▶ _ABOUT THIS TASK_: Word for word, set down every line of the entries below from the line with "V~neposlední řadě mají" to the line with "Jde o~šest plošek, na", including both, and no other line.
+++++
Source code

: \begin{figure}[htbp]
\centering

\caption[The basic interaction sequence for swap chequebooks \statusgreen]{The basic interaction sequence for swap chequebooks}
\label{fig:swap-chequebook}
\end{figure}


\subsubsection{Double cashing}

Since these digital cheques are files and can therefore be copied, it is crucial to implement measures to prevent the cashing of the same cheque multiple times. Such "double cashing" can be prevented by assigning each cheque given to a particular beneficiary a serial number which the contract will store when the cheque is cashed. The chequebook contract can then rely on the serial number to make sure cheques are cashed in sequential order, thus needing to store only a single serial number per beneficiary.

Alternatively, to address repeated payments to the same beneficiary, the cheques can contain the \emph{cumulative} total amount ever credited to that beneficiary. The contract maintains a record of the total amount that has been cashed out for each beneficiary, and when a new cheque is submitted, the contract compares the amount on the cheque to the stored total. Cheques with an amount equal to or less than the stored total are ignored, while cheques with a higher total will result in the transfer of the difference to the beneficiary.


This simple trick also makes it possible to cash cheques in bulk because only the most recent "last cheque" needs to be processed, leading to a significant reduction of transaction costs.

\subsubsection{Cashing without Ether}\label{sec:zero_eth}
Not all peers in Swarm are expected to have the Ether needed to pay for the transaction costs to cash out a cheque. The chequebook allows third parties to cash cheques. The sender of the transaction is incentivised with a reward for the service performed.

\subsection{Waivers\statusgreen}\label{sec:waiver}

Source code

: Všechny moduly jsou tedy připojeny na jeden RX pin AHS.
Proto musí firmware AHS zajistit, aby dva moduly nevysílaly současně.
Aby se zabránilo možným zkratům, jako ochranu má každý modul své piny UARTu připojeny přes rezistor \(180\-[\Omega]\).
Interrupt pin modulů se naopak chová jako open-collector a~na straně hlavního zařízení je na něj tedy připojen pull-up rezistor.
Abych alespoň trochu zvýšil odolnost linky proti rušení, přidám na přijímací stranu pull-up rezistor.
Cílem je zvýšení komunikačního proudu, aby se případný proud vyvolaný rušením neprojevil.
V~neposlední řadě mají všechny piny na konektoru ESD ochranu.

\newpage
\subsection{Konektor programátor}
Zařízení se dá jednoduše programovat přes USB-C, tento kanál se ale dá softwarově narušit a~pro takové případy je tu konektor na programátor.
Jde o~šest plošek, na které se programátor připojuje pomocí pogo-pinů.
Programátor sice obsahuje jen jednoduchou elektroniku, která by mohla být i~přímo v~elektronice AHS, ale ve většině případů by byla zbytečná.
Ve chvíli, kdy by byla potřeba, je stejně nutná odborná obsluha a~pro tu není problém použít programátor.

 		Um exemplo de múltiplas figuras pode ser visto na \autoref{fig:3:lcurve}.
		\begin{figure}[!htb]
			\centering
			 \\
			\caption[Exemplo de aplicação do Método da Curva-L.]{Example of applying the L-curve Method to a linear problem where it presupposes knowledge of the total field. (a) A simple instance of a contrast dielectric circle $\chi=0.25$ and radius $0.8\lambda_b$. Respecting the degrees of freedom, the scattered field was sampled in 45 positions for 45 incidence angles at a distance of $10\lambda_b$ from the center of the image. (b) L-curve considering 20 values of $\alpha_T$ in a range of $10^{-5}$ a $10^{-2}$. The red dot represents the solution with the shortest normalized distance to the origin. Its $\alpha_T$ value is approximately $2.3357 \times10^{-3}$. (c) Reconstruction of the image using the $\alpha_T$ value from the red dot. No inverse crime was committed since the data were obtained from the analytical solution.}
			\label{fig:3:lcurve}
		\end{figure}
+++++
▶ _WRITTEN ANSWER_:
V~neposlední řadě mají všechny piny na konektoru ESD ochranu.

\newpage
\subsection{Konektor programátor}
Zařízení se dá jednoduše programovat přes USB-C, tento kanál se ale dá softwarově narušit a~pro takové případy je tu konektor na programátor.
Jde o~šest plošek, na které se programátor připojuje pomocí pogo-pinů.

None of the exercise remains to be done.